Lost and separated, the pair of Japanese flying boats made runs on the island individually. Blackout conditions and oppressive weather made it difficult to see the island, let alone a specific repair facility in Pearl Harbor. After taking a fix on the island’s westernmost point, one of the aircraft dropped its bombs into the sea.

Honolulu’s President Theodore Roosevelt High School

The Japanese risked men and machines for their night mission but got nearly nothing in return. Honolulu’s President Theodore Roosevelt High School has the distinction of surviving an enemy bombing attack. The National WWII Museum, 2021.

The second hit land at least—releasing about eight miles from the target. The bombs came down on the slopes of Tantalus Peak, narrowly missing Honolulu’s Roosevelt High School. The detonations striking the ground 900 feet away shattered windows in the Spanish mission-style school building.

Avoiding the searching P-40s, the flying boats headed back towards the Marshalls, with nothing to show for their work but the knowledge that the Japanese flyers had participated in the longest bombing mission in history up to that point.

American forces soon figured out the logistics of the convoluted Japanese attack.
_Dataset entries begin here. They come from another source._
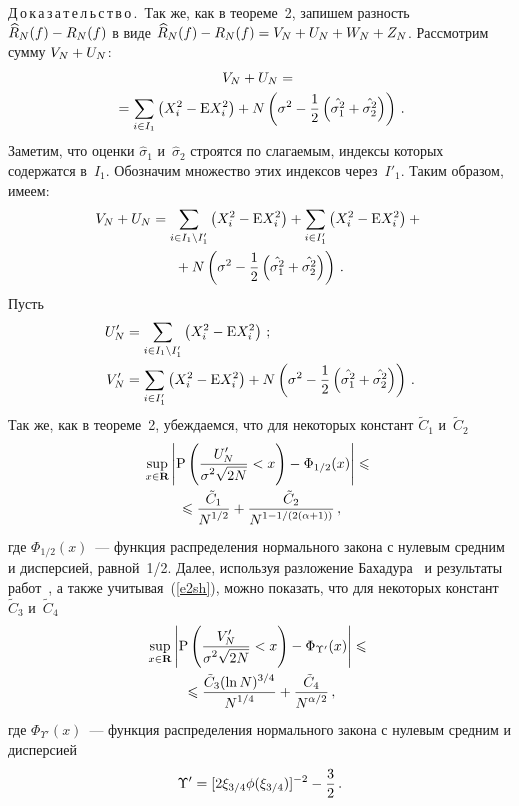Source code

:\begin{multicols}{2}
\noindent
Д\,о\,к\,а\,з\,а\,т\,е\,л\,ь\,с\,т\,в\,о\,.\ 
Так же, как в теореме~2, запишем разность $\widehat{R}_N(f)\hm-R_N(f)$ в виде
$\widehat{R}_N(f)\hm-R_N(f)\hm=V_N\hm+U_N\hm+W_N\hm+Z_N$. Рассмотрим сумму $V_N\hm+U_N$:
\begin{multline*}
V_N+U_N={}\\
{}=\sum\limits_{i\in I_1}\left(X_i^2-\mbox{E}X_i^2\right)+
N\left(\sigma^2-\displaystyle\frac{\displaystyle 1\mathstrut}{\displaystyle 2\mathstrut}\left(\hat{\sigma_1^2}+\hat{\sigma_2^2}\right)\right)\,.
\end{multline*}
Заметим, что оценки $\hat{\sigma}_1$ и~$\hat{\sigma}_2$ строятся по сла\-га\-емым, 
индексы которых содержатся в~$I_1$. Обозначим множество этих индексов через~$I'_1$. 
Таким образом, имеем:
\begin{multline*}
V_N+U_N=\sum\limits_{i\in I_1\setminus I'_1}\left(
X_i^2-\mbox{E}X_i^2\right)+\sum\limits_{i\in I'_1}\left(
X_i^2-\mbox{E}X_i^2\right)+{}\\
{}+N\left(\sigma^2-\displaystyle\frac{\displaystyle 1\mathstrut}{\displaystyle 2\mathstrut}\left(
\hat{\sigma_1^2}+\hat{\sigma_2^2}\right)\right)\,.
\end{multline*}
Пусть
\begin{align*}
U'_N&=\sum\limits_{i\in I_1\setminus I'_1}\left(X_i^2-\mbox{E}X_i^2\right)\,;
\\
V'_N&=\sum\limits_{i\in I'_1}\left(X_i^2-\mbox{E}X_i^2\right)+
N\left(\sigma^2-\displaystyle\frac{\displaystyle 1\mathstrut}{\displaystyle 2\mathstrut}\left(\hat{\sigma_1^2}+\hat{\sigma_2^2}\right)\right)\,.
\end{align*}
Так же, как в теореме~2, убеждаемся, что для некоторых констант  $\tilde{C}_1$ и~$\tilde{C}_2$
\begin{multline}
\sup\limits_{x\in\mathbf{R}}\left\vert\mbox{P}\left(
\displaystyle\frac{\displaystyle U'_N\mathstrut}{\displaystyle \sigma^2\sqrt{2N}\mathstrut}<x\right)-\Phi_{1/2}(x)\right\vert\leqslant{}\\
{}\leqslant
\displaystyle\frac{\displaystyle \tilde{C}_1\mathstrut}{\displaystyle N^{{1}/{2}}\mathstrut}+\displaystyle\frac{\displaystyle \tilde{C}_2\mathstrut}{\displaystyle N^{1-{1}/(2(\alpha+1))}\mathstrut}\,,\label{e28sh}
\end{multline}
где $\Phi_{1/2}(x)$~--- функция распределения нормального закона с нулевым 
средним и дисперсией, равной~1/2.
Далее, используя разложение Бахадура~\cite{14sh} и результаты 
работ~\cite{7sh, 12sh, 17sh, 16sh, 20sh}, 
а также учитывая~(\ref{e2sh}), можно показать, что для некоторых констант~$\tilde{C}_3$ 
и~$\tilde{C}_4$
\begin{multline}
\sup\limits_{x\in\mathbf{R}}\left\vert\mbox{P}\left(
\displaystyle\frac{\displaystyle V'_N\mathstrut}{\displaystyle \sigma^2\sqrt{2N}\mathstrut}<x\right)-\Phi_{\Upsilon'}(x)\right\vert\leqslant{}\\
{}\leqslant
\displaystyle\frac{\displaystyle \tilde{C}_3(\ln N)^{{3}/{4}}\mathstrut}{\displaystyle N^{{1}/{4}}\mathstrut}+
\displaystyle\frac{\displaystyle \tilde{C}_4\mathstrut}{\displaystyle N^{{\alpha}/{2}}\mathstrut}\,,\label{e29sh}
\end{multline}
где $\Phi_{\Upsilon'}(x)$~--- функция распределения нормального закона с нулевым 
средним и дисперсией 
$$
\Upsilon'\hm=[2\xi_{3/4}\phi(\xi_{3/4})]^{-2}\hm-\fr{3}{2}\,.
$$


\end{multicols}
Near the end of May 1942, when conditions were right for another sortie, the “Emily” flying boats were scheduled to go back into the skies. Their primary mission was to snoop on the American carriers, guaranteeing they were docked at Pearl Harbor as the Imperial Japanese Navy conducted their takeover of Midway Atoll.
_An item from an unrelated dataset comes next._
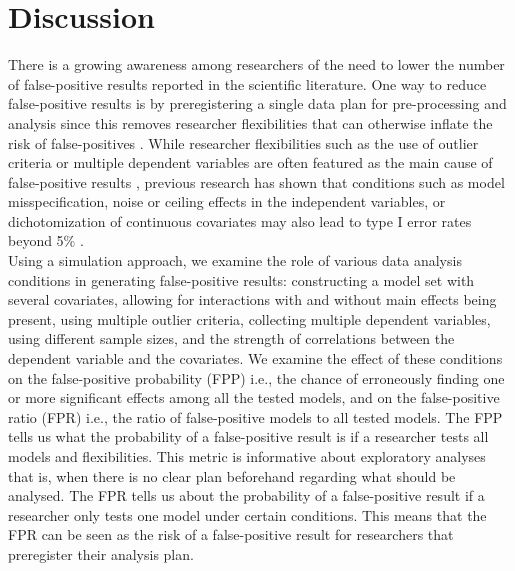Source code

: \section{Discussion}
There is a growing awareness among researchers of the need to lower the number of false-positive results reported in the scientific literature. One way to reduce false-positive results is by preregistering a single data plan for pre-processing and analysis since this removes researcher flexibilities that can otherwise inflate the risk of false-positives \citep{simmons2018}. While researcher flexibilities such as the use of outlier criteria or multiple dependent variables are often featured as the main cause of false-positive results \citep{John2012}, previous research has shown that conditions such as model misspecification, noise or ceiling effects in the independent variables, or dichotomization of continuous covariates may also lead to type I error rates beyond 5\% \citep{Dennis2019, Litiere2007, Brunner2009, Austin2003, Austin2004}. \\

Using a simulation approach, we examine the role of various data analysis conditions in generating false-positive results: constructing a model set with several covariates, allowing for interactions with and without main effects being present, using multiple outlier criteria, collecting multiple dependent variables, using different sample sizes, and the strength of correlations between the dependent variable and the covariates. We examine the effect of these conditions on the false-positive probability (FPP) i.e., the chance of erroneously finding one or more significant effects among all the tested models, and on the false-positive ratio (FPR) i.e., the ratio of  false-positive models to all tested models. The FPP tells us what the probability of a false-positive result is if a researcher tests all models and flexibilities. This metric is informative about exploratory analyses that is, when there is no clear plan beforehand regarding what should be analysed. The FPR tells us about the probability of a false-positive result if a researcher only tests one model under certain conditions. This means that the FPR can be seen as the risk of a false-positive result for researchers that preregister their analysis plan. \\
USS Yorktown (CV-5) in drydock at Pearl Harbor Navy Yard on May 29, 1942

The USS Yorktown (CV-5) in drydock at Pearl Harbor Navy Yard on May 29, 1942—the day before Japanese aircraft were scheduled to spy on the whereabouts of the American carrier fleet. The vessel was steaming toward Midway the next day. Courtesy of the National Archives.

When a Japanese submarine scrutinized French Frigate Shoals in preparation for a fueling rendezvous, the crew found many areas mined by the Americans, and then they spotted a pair of US Navy fighting vessels awaiting their arrival. The jig was up.

As a result, the second Operation K mission was aborted before it even began. The whereabouts of the US Navy’s carrier forces would remain a mystery until they were spotted by a scout plane from the Japanese cruiser Tone five days later in the vicinity of Midway.